Robert A. Calderbank
Class of 2015-16
Duke University
National Academy of Engineering
American Mathematical Society
During a career that spans four decades, including twenty-three years at AT&T Bell Laboratories, mathematician Robert A. Calderbank has made fundamental contributions to wireless communications, coding theory, and signal processing.
He is best known for coinventing space–time codes, a key technology behind the Wireless Revolution in communications and electronics.
His research also has aided the management of “big data,” those extremely large sets of data that—when analyzed with computers—reveal patterns, trends, and associations that relate to human behavior and interactions.
Calderbank received a bachelor’s degree from the University of Warwick (England) in 1975, a master’s degree from Oxford University in 1976, and a doctoral degree from the California Institute of Technology in 1980, all in mathematics.
He joined AT&T Bell Laboratories in 1980 and later became vice president for research at AT&T. While at Bell Labs, Calderbank earned a reputation for bringing together engineers, mathematicians, biologists, and sociologists to work effectively on interdisciplinary research. Under his leadership, the lab was one of the first industrial labs to conduct a serious study of big data, which present three major challenges: massive size, great variety, and rapid change. Big data are difficult to capture, curate, manage, and process; as a result, they can overwhelm traditional software.
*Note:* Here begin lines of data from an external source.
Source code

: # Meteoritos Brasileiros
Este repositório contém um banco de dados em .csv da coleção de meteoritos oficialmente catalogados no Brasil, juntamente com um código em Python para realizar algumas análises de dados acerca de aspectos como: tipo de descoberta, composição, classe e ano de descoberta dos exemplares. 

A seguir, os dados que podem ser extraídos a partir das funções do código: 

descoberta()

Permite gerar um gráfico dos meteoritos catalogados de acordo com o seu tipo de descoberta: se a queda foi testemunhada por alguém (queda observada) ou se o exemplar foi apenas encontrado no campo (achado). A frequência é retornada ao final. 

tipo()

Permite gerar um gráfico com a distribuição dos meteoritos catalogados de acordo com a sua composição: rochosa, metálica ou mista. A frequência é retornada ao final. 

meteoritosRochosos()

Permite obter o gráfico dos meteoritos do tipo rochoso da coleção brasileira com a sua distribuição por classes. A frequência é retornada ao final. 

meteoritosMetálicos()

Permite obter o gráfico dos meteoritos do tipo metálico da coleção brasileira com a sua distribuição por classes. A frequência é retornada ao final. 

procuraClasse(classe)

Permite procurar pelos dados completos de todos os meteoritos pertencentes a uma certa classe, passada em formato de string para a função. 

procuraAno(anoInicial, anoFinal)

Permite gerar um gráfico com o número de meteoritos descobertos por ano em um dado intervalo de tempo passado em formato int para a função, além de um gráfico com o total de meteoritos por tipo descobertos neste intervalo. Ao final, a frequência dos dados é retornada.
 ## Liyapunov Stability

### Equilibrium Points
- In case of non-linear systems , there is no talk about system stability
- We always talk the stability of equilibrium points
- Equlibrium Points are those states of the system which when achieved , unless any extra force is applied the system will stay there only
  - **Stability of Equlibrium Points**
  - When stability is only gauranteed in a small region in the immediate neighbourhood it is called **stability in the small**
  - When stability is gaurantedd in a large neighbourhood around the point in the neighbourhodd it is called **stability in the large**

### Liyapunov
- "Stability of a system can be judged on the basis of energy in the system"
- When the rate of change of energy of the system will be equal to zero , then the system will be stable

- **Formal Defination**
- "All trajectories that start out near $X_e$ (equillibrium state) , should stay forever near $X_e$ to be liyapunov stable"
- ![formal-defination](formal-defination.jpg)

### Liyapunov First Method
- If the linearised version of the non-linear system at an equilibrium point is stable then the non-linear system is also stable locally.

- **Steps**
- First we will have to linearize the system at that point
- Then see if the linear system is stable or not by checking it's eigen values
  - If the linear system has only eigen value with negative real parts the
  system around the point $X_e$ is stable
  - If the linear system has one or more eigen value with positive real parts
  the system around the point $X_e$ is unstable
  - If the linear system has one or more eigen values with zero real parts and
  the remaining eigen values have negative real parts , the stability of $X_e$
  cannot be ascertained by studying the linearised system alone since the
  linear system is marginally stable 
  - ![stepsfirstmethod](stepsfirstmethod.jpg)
After retiring from Bell Labs in 2003, Calderbank became a professor at Princeton University, where he led its Program in Applied and Computational Mathematics. He left Princeton in 2010 for Duke University, where he became dean of natural sciences. Today, Calderbank is the Charles S. Sydnor Professor of Computer Science at Duke, as well as a professor of mathematics and electrical engineering. He serves as director of Duke’s Information Initiative, an interdisciplinary program that applies computational research to unlock the potential of big data.
He is a member of the National Academy of Engineering and a fellow of the American Mathematical Society, the American Association for the Advancement of Science, and the Institute of Electrical and Electronics Engineers (IEEE).
Calderbank received the IEEE Information Theory Society Paper Award in 1995 and 1999 for his research into coding and information theory; the 2013 IEEE Richard W. Hamming Medal for his contributions to information transmission; and the 2015 Claude E. Shannon Award, the highest honor offered by the IEEE Information Theory Society.
He has written one book and published more than 500 peer-reviewed articles. He holds at least fifteen patents, his papers have garnered more than 30,000 citations, and his inventions are used in billions of consumer devices.
As a TIAS Faculty Fellow, Calderbank will collaborate on interdisciplinary research in big data with faculty and graduate students from the Department of Electrical and Computer Engineering in the Dwight Look College of Engineering, the Department of Sociology in the College of Liberal Arts, the Department of Mathematics in the College of Science, and the College of Medicine.